» **About this exercise**: What you return must match the listing below character for character, minus any pictures.
══════
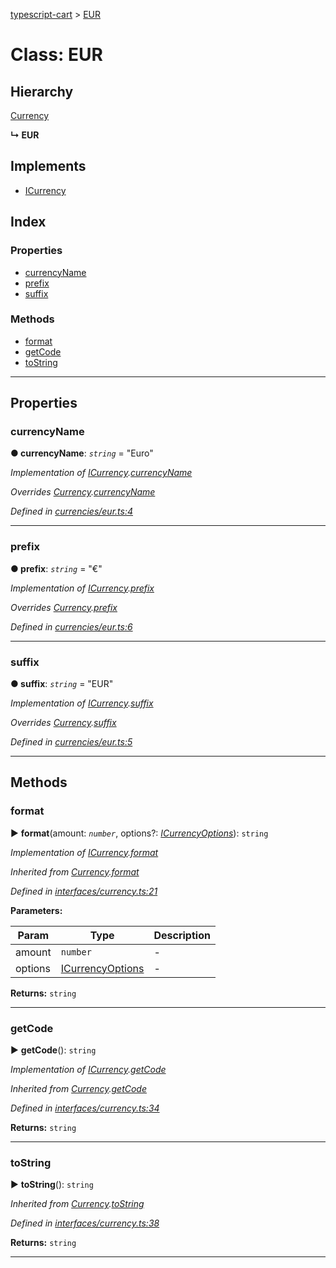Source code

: [typescript-cart](../README.md) > [EUR](../classes/eur.md)



# Class: EUR

## Hierarchy


 [Currency](currency.md)

**↳ EUR**







## Implements

* [ICurrency](../interfaces/icurrency.md)

## Index

### Properties

* [currencyName](eur.md#currencyname)
* [prefix](eur.md#prefix)
* [suffix](eur.md#suffix)


### Methods

* [format](eur.md#format)
* [getCode](eur.md#getcode)
* [toString](eur.md#tostring)



---
## Properties
<a id="currencyname"></a>

###  currencyName

**●  currencyName**:  *`string`*  = "Euro"

*Implementation of [ICurrency](../interfaces/icurrency.md).[currencyName](../interfaces/icurrency.md#currencyname)*

*Overrides [Currency](currency.md).[currencyName](currency.md#currencyname)*

*Defined in [currencies/eur.ts:4](https://github.com/FlareMind/typescript-cart/blob/a202c9e/src/currencies/eur.ts#L4)*





___

<a id="prefix"></a>

###  prefix

**●  prefix**:  *`string`*  = "€"

*Implementation of [ICurrency](../interfaces/icurrency.md).[prefix](../interfaces/icurrency.md#prefix)*

*Overrides [Currency](currency.md).[prefix](currency.md#prefix)*

*Defined in [currencies/eur.ts:6](https://github.com/FlareMind/typescript-cart/blob/a202c9e/src/currencies/eur.ts#L6)*





___

<a id="suffix"></a>

###  suffix

**●  suffix**:  *`string`*  = "EUR"

*Implementation of [ICurrency](../interfaces/icurrency.md).[suffix](../interfaces/icurrency.md#suffix)*

*Overrides [Currency](currency.md).[suffix](currency.md#suffix)*

*Defined in [currencies/eur.ts:5](https://github.com/FlareMind/typescript-cart/blob/a202c9e/src/currencies/eur.ts#L5)*





___


## Methods
<a id="format"></a>

###  format

► **format**(amount: *`number`*, options?: *[ICurrencyOptions](../interfaces/icurrencyoptions.md)*): `string`



*Implementation of [ICurrency](../interfaces/icurrency.md).[format](../interfaces/icurrency.md#format)*

*Inherited from [Currency](currency.md).[format](currency.md#format)*

*Defined in [interfaces/currency.ts:21](https://github.com/FlareMind/typescript-cart/blob/a202c9e/src/interfaces/currency.ts#L21)*



**Parameters:**

| Param | Type | Description |
| ------ | ------ | ------ |
| amount | `number`   |  - |
| options | [ICurrencyOptions](../interfaces/icurrencyoptions.md)   |  - |





**Returns:** `string`





___

<a id="getcode"></a>

###  getCode

► **getCode**(): `string`



*Implementation of [ICurrency](../interfaces/icurrency.md).[getCode](../interfaces/icurrency.md#getcode)*

*Inherited from [Currency](currency.md).[getCode](currency.md#getcode)*

*Defined in [interfaces/currency.ts:34](https://github.com/FlareMind/typescript-cart/blob/a202c9e/src/interfaces/currency.ts#L34)*





**Returns:** `string`





___

<a id="tostring"></a>

###  toString

► **toString**(): `string`



*Inherited from [Currency](currency.md).[toString](currency.md#tostring)*

*Defined in [interfaces/currency.ts:38](https://github.com/FlareMind/typescript-cart/blob/a202c9e/src/interfaces/currency.ts#L38)*





**Returns:** `string`





___


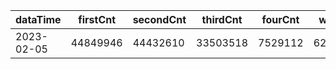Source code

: |dataTime|firstCnt|secondCnt|thirdCnt|fourCnt|winCnt|vrate|wrate|
|-|-|-|-|-|-|-|-|
|2023-02-05|44849946|44432610|33503518|7529112|6208974|0%|0%|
══════
» **Written reply**:
Source code

: [typescript-cart](../README.md) > [EUR](../classes/eur.md)



# Class: EUR

## Hierarchy


 [Currency](currency.md)

**↳ EUR**







## Implements

* [ICurrency](../interfaces/icurrency.md)

## Index

### Properties

* [currencyName](eur.md#currencyname)
* [prefix](eur.md#prefix)
* [suffix](eur.md#suffix)


### Methods

* [format](eur.md#format)
* [getCode](eur.md#getcode)
* [toString](eur.md#tostring)



---
## Properties
<a id="currencyname"></a>

###  currencyName

**●  currencyName**:  *`string`*  = "Euro"

*Implementation of [ICurrency](../interfaces/icurrency.md).[currencyName](../interfaces/icurrency.md#currencyname)*

*Overrides [Currency](currency.md).[currencyName](currency.md#currencyname)*

*Defined in [currencies/eur.ts:4](https://github.com/FlareMind/typescript-cart/blob/a202c9e/src/currencies/eur.ts#L4)*





___

<a id="prefix"></a>

###  prefix

**●  prefix**:  *`string`*  = "€"

*Implementation of [ICurrency](../interfaces/icurrency.md).[prefix](../interfaces/icurrency.md#prefix)*

*Overrides [Currency](currency.md).[prefix](currency.md#prefix)*

*Defined in [currencies/eur.ts:6](https://github.com/FlareMind/typescript-cart/blob/a202c9e/src/currencies/eur.ts#L6)*





___

<a id="suffix"></a>

###  suffix

**●  suffix**:  *`string`*  = "EUR"

*Implementation of [ICurrency](../interfaces/icurrency.md).[suffix](../interfaces/icurrency.md#suffix)*

*Overrides [Currency](currency.md).[suffix](currency.md#suffix)*

*Defined in [currencies/eur.ts:5](https://github.com/FlareMind/typescript-cart/blob/a202c9e/src/currencies/eur.ts#L5)*





___


## Methods
<a id="format"></a>

###  format

► **format**(amount: *`number`*, options?: *[ICurrencyOptions](../interfaces/icurrencyoptions.md)*): `string`



*Implementation of [ICurrency](../interfaces/icurrency.md).[format](../interfaces/icurrency.md#format)*

*Inherited from [Currency](currency.md).[format](currency.md#format)*

*Defined in [interfaces/currency.ts:21](https://github.com/FlareMind/typescript-cart/blob/a202c9e/src/interfaces/currency.ts#L21)*



**Parameters:**

| Param | Type | Description |
| ------ | ------ | ------ |
| amount | `number`   |  - |
| options | [ICurrencyOptions](../interfaces/icurrencyoptions.md)   |  - |





**Returns:** `string`





___

<a id="getcode"></a>

###  getCode

► **getCode**(): `string`



*Implementation of [ICurrency](../interfaces/icurrency.md).[getCode](../interfaces/icurrency.md#getcode)*

*Inherited from [Currency](currency.md).[getCode](currency.md#getcode)*

*Defined in [interfaces/currency.ts:34](https://github.com/FlareMind/typescript-cart/blob/a202c9e/src/interfaces/currency.ts#L34)*





**Returns:** `string`





___

<a id="tostring"></a>

###  toString

► **toString**(): `string`



*Inherited from [Currency](currency.md).[toString](currency.md#tostring)*

*Defined in [interfaces/currency.ts:38](https://github.com/FlareMind/typescript-cart/blob/a202c9e/src/interfaces/currency.ts#L38)*





**Returns:** `string`





___


Source code

: |dataTime|firstCnt|secondCnt|thirdCnt|fourCnt|winCnt|vrate|wrate|
|-|-|-|-|-|-|-|-|
|2023-02-05|44849946|44432610|33503518|7529112|6208974|0%|0%|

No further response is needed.